[![Open In Colab](https://colab.research.google.com/assets/colab-badge.svg)](https://colab.research.google.com/github/ourownstory/neural_prophet/blob/master/tutorials/UnderstandeTheBenchmarkingPipeline.ipynb)

# Understand the benchmarking pipline
This tutorial takes you behind the scenes of the benchmark template and explains the processing steps
in the benchmarking pipeline.


In [4]:
if 'google.colab' in str(get_ipython()):
    !pip install git+https://github.com/ourownstory/test-of-time.git # may take a while
    #!pip install test-of-time # much faster, but may not have the latest upgrades/bugfixes

import pandas as pd
from neuralprophet import NeuralProphet, set_log_level
from tot.df_utils import _check_min_df_len, prep_or_copy_df, check_dataframe, handle_missing_data, split_df, return_df_in_original_format, maybe_drop_added_dates
from tot.models_neuralprophet import NeuralProphetModel
from tot.plot_forecast_plotly import plot

from tot.exp_utils import evaluate_forecast
from plotly_resampler import register_plotly_resampler

In [5]:
set_log_level("ERROR")
register_plotly_resampler('figure')


The benchmark templates test-of-time offers are a quick and simple way to compare multiple models and datasets.
Defining a benchmark and running it will trigger a pipeline that returns the benchmark results. The benchmark
is sub-divided into multiple experiments, that are consecutively executed in the pipeline. Every experiment run
follows the same steps. Let's have a closer look at the individual steps.

### Processing steps of an experiment

1. Data-specific pre-processing:
    - Set random seed to ensure reproducibility
    - Prepare dataframe to have an ID column
    - Performs a basic sanity check
    - Handles missing data
    - Splits the data into train and test datasets

2. Model-specific pre-processing:
    - Adjusts the data according to the model configuration to have each model be fitted and predicted correctly

3. Fit model:
    - Calls the fit method on the instantiated model object

4. Predict model:
    - Calls the predict method to create the forecast

5. Model-specific post-processing:
    - Adjusts the data according to the model configuration to be returned consitently

6. Data-specific post-processing:
    - Drops any added dates

7. Evaluation:
    - Evaluates the forecasts based on selected error metrics

### Load data
Let's load the AirPassenger dataset as an example dataset to walk through the pipeline step by step.

In [6]:
data_location = "https://raw.githubusercontent.com/ourownstory/neuralprophet-data/main/datasets/"
df_air = pd.read_csv(data_location + 'air_passengers.csv')

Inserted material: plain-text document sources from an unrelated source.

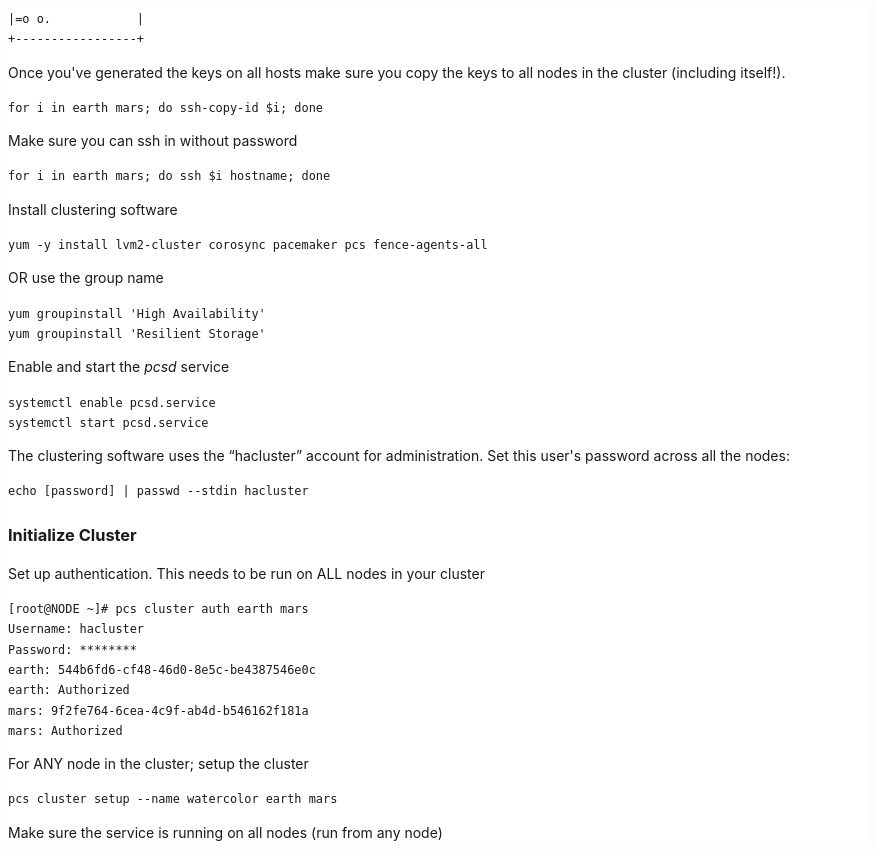 	|=o o.            |
	+-----------------+


Once you've generated the keys on all hosts make sure you copy the keys to all nodes in the cluster (including itself!).

	
	for i in earth mars; do ssh-copy-id $i; done


Make sure you can ssh in without password

	
	for i in earth mars; do ssh $i hostname; done


Install clustering software

	
	yum -y install lvm2-cluster corosync pacemaker pcs fence-agents-all


OR use the group name

	
	yum groupinstall 'High Availability'
	yum groupinstall 'Resilient Storage'


Enable and start the *pcsd* service

	
	systemctl enable pcsd.service
	systemctl start pcsd.service


The clustering software uses the “hacluster” account for administration. Set this user's password across all the nodes:

	
	echo [password] | passwd --stdin hacluster

### Initialize Cluster

Set up authentication. This needs to be run on ALL nodes in your cluster

	
	[root@NODE ~]# pcs cluster auth earth mars
	Username: hacluster            
	Password: ********                                   
	earth: 544b6fd6-cf48-46d0-8e5c-be4387546e0c
	earth: Authorized
	mars: 9f2fe764-6cea-4c9f-ab4d-b546162f181a
	mars: Authorized


For ANY node in the cluster; setup the cluster

	
	pcs cluster setup --name watercolor earth mars 


Make sure the service is running on all nodes (run from any node)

### 1. Data-specific pre-processing:

In [7]:
df_air, received_ID_col, received_single_time_series, _ = prep_or_copy_df(df_air)
df_air = check_dataframe(df_air, check_y=True)
# add infer frequency
df_air = handle_missing_data(df_air, freq='MS')
df_air_train, df_air_test = split_df(
    df=df_air,
    test_percentage=0.40,
)

### 2. Model-specific pre-processing:

In [8]:
model_class = NeuralProphetModel
params =  {
    "n_forecasts": 3,
    "n_lags":7,
    "seasonality_mode": "multiplicative",
    "learning_rate": 0.03,
    "_data_params":{},
}
model=model_class(params=params)

_check_min_df_len(df=df_air_train, min_len=model.n_forecasts + model.n_lags)
_check_min_df_len(df=df_air_test, min_len=model.n_forecasts)
df_air_test = model.maybe_extend_df(df_air_train, df_air_test)

### 3. Fit model:

In [9]:
model.model.fit(df=df_air_train, freq='MS', progress="none", minimal=True)

### 4. Predict model:

In [10]:
fcst_train = model.model.predict(df=df_air_train)
fcst_test = model.model.predict(df=df_air_test)

### 5. Model-specific post-processing:
As you can see, the method is a class method and hence linked to the function

In [11]:
fcst_test, df_air_test = model.maybe_drop_added_values_from_df(fcst_test, df_air_test)

### 6. Data-specific post-processing:

In [12]:
fcst_train_df = return_df_in_original_format(fcst_train, received_ID_col, received_single_time_series)
fcst_test_df = return_df_in_original_format(fcst_test, received_ID_col, received_single_time_series)
fcst_train_df, df_air_train = maybe_drop_added_dates(fcst_train_df, df_air_train)
fcst_test_df, df_air_test = maybe_drop_added_dates(fcst_test_df, df_air_test)

### 7. Evaluation:

In [13]:
result_train, result_test = evaluate_forecast(fcst_train_df, fcst_test_df, metrics=['MAPE','MAE','RMSE'], metadata=None)
print(result_test)


{'MAPE': 7.274437, 'MAE': 30.610687, 'RMSE': 38.161297}